647 sayılı Kanunun 6'ncı maddesi uyarınca, cezasının ertelenmesine,

karar verilmiştir.

Hükümler, müdafii tarafından Müvekkilim, özel eşyalarım almak üzere kendi odasına gittiği sırada İl Jandarma Komutanı tarafından yakalanmış olup, oda hapsi ceza yerinden kaçma suçunu işleme kastıyla hareket etmemiştir. Müvekkilim, memuriyet görevini kötüye kullanmak suçunu da işlememiştir. Deliller incelendiğinde, mesleki tecrübesizlik nedeniyle bu olayların ortaya çıktığı anlaşılacaktır. Kendi dosyası ile karışıklık, askeri mahkemece, müvekkilimin suç işleme kastı olarak değerlendirilmiştir.

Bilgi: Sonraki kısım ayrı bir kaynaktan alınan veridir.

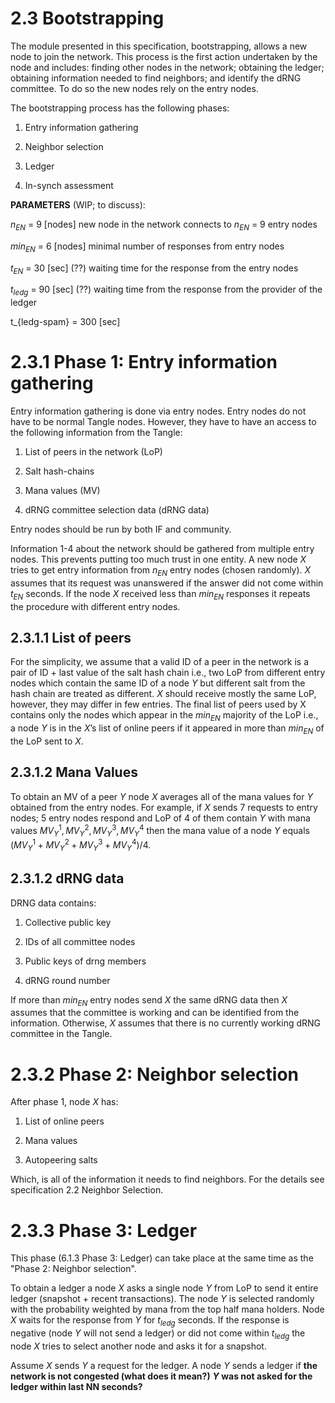 
# 2.3 Bootstrapping

  
The module presented in this specification, bootstrapping, allows a new node to join the network. This process is the first action undertaken by the node and includes: finding other nodes in the network; obtaining the ledger; obtaining information needed to find neighbors; and identify the dRNG committee. To do so the new nodes rely on the entry nodes.
  

The bootstrapping process has the following phases:

  
  

1. Entry information gathering

  

2. Neighbor selection

  

3. Ledger

  

4. In-synch assessment

  

  

**PARAMETERS** (WIP; to discuss):

  

$n_{EN}$ = 9 [nodes]  new node in the network connects to $n_{EN}$ = 9 entry nodes

  

$min_{EN}$ = 6 [nodes]  minimal number of responses from entry nodes

  

$t_{EN}$ = 30 [sec] (??)  waiting time for the response from the entry nodes

  

$t_{ledg}$ = 90 [sec] (??) waiting time from the response from the provider of the ledger

t_{ledg-spam} = 300 [sec]

  
  

# 2.3.1 Phase 1: Entry information gathering

  

Entry information gathering is done via entry nodes. Entry nodes do not have to be normal Tangle nodes. However, they have to have an access to the following information from the Tangle:

  

1. List of peers in the network (LoP)

  

2. Salt hash-chains

  

3. Mana values (MV)

  

4. dRNG committee selection data (dRNG data)

  
  

Entry nodes should be run by both IF and community.

  

Information 1-4 about the network should be gathered from multiple entry nodes. This prevents putting too much trust in one entity. A new node $X$ tries to get entry information from $n_{EN}$ entry nodes (chosen randomly). $X$ assumes that its request was unanswered if the answer did not come within $t_{EN}$ seconds. If the node $X$ received less than $min_{EN}$ responses it repeats the procedure with different entry nodes.

   

## 2.3.1.1 List of peers

  
  
For the simplicity, we assume that a valid ID of a peer in the network is a pair of ID + last value of the salt hash chain i.e., two LoP from different entry nodes which contain the same ID of a node $Y$ but different salt from the hash chain are treated as different. $X$ should receive mostly the same LoP, however, they may differ in few entries. The final list of peers used by X contains only the nodes which appear in the $min_{EN}$ majority of the LoP i.e., a node $Y$ is in the $X$’s list of online peers if it appeared in more than $min_{EN}$ of the LoP sent to $X$.
  

## 2.3.1.2 Mana Values

  

To obtain an MV of a peer $Y$ node $X$ averages all of the mana values for $Y$ obtained from the entry nodes. For example, if $X$ sends 7 requests to entry nodes; 5 entry nodes respond and LoP of 4 of them contain $Y$ with mana values $MV^1_Y,MV^2_Y,MV^3_Y,MV^4_Y$ then the mana value of a node $Y$ equals $(MV^1_Y+MV^2_Y+MV^3_Y+MV^4_Y)/4$.

  
  

## 2.3.1.2 dRNG data

  

DRNG data contains:

  

1. Collective public key

  

2. IDs of all committee nodes

  

3. Public keys of drng members

  

4. dRNG round number

  

If more than $min_{EN}$ entry nodes send $X$ the same dRNG data then $X$ assumes that the committee is working and can be identified from the information. Otherwise, $X$ assumes that there is no currently working dRNG committee in the Tangle.

  

# 2.3.2 Phase 2: Neighbor selection

  
  

After phase 1, node $X$ has:

  

1. List of online peers

  

2. Mana values

  

3. Autopeering salts

  

Which, is all of the information it needs to find neighbors. For the details see specification 2.2 Neighbor Selection.

  
  

# 2.3.3 Phase 3: Ledger

  
  
This phase (6.1.3 Phase 3: Ledger) can take place at the same time as the "Phase 2: Neighbor selection". 

To obtain a ledger a node $X$ asks a single node $Y$ from LoP to send it entire ledger (snapshot + recent transactions). The node $Y$ is selected randomly with the probability weighted by mana from the top half mana holders. Node $X$ waits for the response from $Y$ for $t_{ledg}$ seconds. If the response is negative (node $Y$ will not send a ledger) or did not come within $t_{ledg}$ the node $X$ tries to select another node and asks it for a snapshot.

Assume $X$ sends $Y$ a request for the ledger. A node $Y$ sends a ledger if **the network is not congested (what does it mean?)** **$Y$ was not asked for the ledger within last NN seconds?**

Ekspertiz raporunda, defter ve kayıtlarda yapılan tahrifatın kimin eli ürünü olduğunun belirlenemeyeceği bildirilmiştir. diye beyanda bulunularak, süresinde temyiz edilmiştir.

Tebliğnamede, oda hapsi cezası yerinden kaçmak suçundan kurulan mahkumiyet hükmünün onanması, memuriyet görevini kötüye kullanmak suçundan kurulan mahkumiyet hükmünün de, suç vasfının belirlenmesinde hata yapıldığı, sanığın eyleminin 765 sayılı TCK'nın 348 ve 5237 sayılı TCK'nın 205'inci maddelerinin ihlali niteliğinde bulunduğu, eski ve yeni kanundan hangisinin lehe olduğu konusunda değerlendirme yapılmak suretiyle yeniden hüküm kurulması gerektiği belirtilerek, bozulması istenilmiştir.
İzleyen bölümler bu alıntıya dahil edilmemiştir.